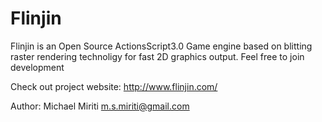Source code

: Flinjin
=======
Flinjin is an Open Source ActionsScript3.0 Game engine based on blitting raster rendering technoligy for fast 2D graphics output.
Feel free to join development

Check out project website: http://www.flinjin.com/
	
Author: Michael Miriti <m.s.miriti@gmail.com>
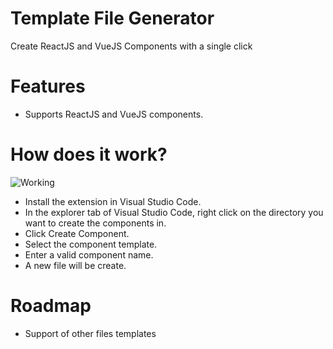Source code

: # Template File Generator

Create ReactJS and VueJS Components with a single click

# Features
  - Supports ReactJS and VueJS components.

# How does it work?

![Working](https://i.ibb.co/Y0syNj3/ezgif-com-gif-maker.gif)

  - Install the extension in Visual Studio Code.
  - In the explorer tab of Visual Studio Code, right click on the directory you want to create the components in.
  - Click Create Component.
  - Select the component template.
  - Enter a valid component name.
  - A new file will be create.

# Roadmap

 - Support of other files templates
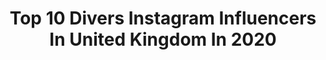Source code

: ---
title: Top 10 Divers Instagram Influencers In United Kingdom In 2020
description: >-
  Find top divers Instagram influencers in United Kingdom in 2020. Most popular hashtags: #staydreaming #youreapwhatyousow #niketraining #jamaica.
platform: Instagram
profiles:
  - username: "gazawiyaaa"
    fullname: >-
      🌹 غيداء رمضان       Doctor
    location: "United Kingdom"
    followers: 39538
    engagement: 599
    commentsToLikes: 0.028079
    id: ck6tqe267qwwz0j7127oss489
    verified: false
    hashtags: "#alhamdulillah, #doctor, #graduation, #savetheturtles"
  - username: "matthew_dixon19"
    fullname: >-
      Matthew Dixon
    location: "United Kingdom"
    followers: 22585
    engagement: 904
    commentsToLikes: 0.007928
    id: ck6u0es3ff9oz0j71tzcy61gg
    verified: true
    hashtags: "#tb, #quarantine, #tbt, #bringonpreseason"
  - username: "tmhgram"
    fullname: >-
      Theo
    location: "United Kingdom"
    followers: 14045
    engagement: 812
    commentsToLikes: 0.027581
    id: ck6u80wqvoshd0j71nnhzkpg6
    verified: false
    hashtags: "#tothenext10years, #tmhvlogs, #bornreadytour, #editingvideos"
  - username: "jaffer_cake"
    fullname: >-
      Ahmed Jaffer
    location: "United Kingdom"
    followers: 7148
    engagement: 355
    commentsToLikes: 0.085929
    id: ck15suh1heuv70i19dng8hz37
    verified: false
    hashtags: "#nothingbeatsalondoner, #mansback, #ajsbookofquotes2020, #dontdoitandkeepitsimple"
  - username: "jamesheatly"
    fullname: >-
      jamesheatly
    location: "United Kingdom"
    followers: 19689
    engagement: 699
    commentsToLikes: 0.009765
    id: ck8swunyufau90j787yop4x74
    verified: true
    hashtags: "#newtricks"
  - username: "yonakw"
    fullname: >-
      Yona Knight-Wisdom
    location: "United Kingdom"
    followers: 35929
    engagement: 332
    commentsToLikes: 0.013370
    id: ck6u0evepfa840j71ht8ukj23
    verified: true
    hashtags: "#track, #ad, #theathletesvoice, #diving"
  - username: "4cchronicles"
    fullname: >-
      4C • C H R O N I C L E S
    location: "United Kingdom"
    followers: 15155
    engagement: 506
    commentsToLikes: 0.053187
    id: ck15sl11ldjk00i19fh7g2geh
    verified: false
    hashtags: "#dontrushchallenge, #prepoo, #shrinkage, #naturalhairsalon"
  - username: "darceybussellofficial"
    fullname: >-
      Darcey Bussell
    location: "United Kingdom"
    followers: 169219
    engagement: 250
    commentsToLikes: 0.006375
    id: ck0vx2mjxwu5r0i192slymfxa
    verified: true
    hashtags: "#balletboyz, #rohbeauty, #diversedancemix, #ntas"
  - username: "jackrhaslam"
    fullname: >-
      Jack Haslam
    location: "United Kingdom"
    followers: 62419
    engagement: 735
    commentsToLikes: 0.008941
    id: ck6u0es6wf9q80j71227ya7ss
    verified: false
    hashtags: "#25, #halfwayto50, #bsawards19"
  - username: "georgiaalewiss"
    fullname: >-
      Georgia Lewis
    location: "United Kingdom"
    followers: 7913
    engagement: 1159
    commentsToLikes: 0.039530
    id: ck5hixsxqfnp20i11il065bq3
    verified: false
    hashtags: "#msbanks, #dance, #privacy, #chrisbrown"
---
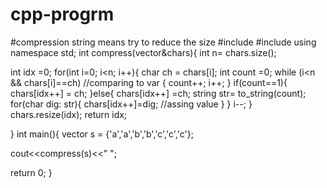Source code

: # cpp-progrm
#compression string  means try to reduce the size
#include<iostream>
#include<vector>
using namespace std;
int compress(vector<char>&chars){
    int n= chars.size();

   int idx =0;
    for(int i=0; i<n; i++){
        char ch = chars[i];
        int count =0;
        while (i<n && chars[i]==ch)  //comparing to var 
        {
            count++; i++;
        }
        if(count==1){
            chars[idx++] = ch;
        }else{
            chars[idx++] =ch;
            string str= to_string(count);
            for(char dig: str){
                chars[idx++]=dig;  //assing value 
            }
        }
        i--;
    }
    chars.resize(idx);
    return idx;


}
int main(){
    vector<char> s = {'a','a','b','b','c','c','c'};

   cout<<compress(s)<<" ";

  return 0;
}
********************
> EXERCISE BRIEF
For this task, copy every line of the material in which "username" appears.

> RESULT BELOW
  - username: "gazawiyaaa"
  - username: "matthew_dixon19"
  - username: "tmhgram"
  - username: "jaffer_cake"
  - username: "jamesheatly"
  - username: "yonakw"
  - username: "4cchronicles"
  - username: "darceybussellofficial"
  - username: "jackrhaslam"
  - username: "georgiaalewiss"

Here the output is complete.